PARIS — Velodyne LiDAR is still lapping the field in an embryonic but increasingly competitive and complex lidar market, an advantage that grew this week when it unveiled a new 128-channel lidar sensor. The VLS-128 lidar unit boasts range (distance) and resolution that other lidars currently on sale have not been able to offer.
Velodyne’s VLS-128 is ideal for “high-speed highway driving, as it senses objects in farther distance,” said Anand Gopalan, CTO of Velodyne LiDAR. Moreover, it can capture “a rich set of data, high-resolution enough for object classifications without using a camera,” he added.
To pass as an effective sensor technology for highly automated vehicles traveling at 70 miles per hour on a highway, a lidar needs to be able to see at least 200 to 250 meters ahead, recognize that there’s an object out there, and determine what it is.
Compared to its own previous model (HDL-64), Gopalan said Velodyne’s VLS-128 can see objects three times farther (300 meters) and in three times resolution (0.1 degree).
Velodyne's VLS-128 point cloud (Source: Velodyne)
Velodyne's HDL-64 point cloud (Source: Velodyne)
Armed with these impressive specs, Velodyne hopes to set itself apart from traditional lidar sensors that are too low-quality or used primarily on a development platform. However, Velodyne’s own lidars, thus far, have been primarily used to create highly accurate 3D maps of their surroundings by bouncing laser beams off of nearby objects.
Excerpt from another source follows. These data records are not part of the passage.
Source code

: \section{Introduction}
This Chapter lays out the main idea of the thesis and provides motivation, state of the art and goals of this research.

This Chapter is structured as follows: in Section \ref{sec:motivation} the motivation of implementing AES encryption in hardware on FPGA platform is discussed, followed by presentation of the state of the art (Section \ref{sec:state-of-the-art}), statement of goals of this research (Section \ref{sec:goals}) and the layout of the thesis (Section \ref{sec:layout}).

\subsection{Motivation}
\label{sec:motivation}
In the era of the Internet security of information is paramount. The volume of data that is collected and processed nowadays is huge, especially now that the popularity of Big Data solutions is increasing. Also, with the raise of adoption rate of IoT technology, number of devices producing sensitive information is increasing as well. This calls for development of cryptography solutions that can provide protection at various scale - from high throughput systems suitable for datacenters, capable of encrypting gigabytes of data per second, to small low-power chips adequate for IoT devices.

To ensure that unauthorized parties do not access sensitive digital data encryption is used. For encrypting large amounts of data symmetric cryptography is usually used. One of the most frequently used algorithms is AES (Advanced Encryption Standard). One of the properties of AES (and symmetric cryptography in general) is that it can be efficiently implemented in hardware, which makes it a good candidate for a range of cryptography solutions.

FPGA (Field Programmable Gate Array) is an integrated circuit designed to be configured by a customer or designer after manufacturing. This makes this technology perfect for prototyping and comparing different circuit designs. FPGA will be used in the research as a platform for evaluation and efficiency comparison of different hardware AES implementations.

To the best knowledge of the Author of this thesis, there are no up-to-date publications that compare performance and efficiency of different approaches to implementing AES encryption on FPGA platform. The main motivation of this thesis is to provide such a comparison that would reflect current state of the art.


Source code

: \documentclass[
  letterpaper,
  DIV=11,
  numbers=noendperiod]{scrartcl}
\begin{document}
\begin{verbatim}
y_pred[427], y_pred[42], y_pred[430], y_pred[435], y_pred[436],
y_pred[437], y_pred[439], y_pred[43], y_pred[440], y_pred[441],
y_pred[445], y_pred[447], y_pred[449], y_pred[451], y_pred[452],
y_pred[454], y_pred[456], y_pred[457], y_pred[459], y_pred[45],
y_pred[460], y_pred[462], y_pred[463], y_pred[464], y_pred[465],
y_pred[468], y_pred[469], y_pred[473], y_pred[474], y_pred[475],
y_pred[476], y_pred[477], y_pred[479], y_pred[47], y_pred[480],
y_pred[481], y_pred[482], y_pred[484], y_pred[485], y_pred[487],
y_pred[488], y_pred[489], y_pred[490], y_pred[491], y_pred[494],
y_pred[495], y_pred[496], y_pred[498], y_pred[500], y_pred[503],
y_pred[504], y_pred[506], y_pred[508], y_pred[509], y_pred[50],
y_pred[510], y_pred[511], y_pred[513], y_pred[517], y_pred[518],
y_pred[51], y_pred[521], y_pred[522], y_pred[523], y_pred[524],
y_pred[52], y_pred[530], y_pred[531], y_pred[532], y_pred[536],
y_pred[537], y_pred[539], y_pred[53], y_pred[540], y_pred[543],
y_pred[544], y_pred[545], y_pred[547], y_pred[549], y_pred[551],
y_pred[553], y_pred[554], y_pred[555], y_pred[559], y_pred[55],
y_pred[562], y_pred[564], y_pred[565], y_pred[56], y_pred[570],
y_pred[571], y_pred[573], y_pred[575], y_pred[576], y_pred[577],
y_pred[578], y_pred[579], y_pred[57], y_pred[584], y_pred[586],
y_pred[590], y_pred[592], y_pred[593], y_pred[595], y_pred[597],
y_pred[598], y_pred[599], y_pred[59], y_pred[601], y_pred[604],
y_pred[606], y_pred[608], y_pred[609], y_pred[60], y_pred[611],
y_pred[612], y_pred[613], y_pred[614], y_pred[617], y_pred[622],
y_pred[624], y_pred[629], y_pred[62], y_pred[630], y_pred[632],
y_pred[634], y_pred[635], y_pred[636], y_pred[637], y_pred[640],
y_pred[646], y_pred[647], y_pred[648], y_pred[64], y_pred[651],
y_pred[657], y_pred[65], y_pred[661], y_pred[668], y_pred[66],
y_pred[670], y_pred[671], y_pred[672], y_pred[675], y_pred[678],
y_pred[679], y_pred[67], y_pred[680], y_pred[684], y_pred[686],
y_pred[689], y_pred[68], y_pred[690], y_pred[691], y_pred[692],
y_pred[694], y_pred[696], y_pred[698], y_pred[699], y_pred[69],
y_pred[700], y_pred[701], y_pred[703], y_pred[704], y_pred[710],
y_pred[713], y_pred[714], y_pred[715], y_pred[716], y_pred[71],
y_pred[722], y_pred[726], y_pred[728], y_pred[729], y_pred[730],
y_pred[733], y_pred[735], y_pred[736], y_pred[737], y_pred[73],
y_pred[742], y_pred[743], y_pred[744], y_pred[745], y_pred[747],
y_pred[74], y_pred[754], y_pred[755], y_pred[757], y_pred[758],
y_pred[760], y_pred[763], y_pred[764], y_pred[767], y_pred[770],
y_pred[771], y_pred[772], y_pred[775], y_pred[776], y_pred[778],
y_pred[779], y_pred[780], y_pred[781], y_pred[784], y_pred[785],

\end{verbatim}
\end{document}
Velodyne’s VLS-128 is coming to the market as the competition for lidar is heating up, with the development community still wrestling with a host of newly emerging technologies.
Big car OEMs are snatching up lidar technology companies. For example, Ford bought Princeton Lightwave just last month, General Motors acquired lidar company Strobe Inc. also last month, and Continental got the lidar business from Advanced Scientific Concepts (ASC) last year, explained Akhilesh Kona, senior analyst, Automotive Electronics & Semiconductors at IHS Markit.
On one hand, the industry sees on the horizon a new laser emitter technology — above 1,400-nm wavelength. The laser in the new wavelength promises to bring to lidars higher resolution and longer range, said Kona. Princeton Lightwave, Continental (through its acquisition of ASC), and Luminar Technologies are all working on new laser emitter technology, he added.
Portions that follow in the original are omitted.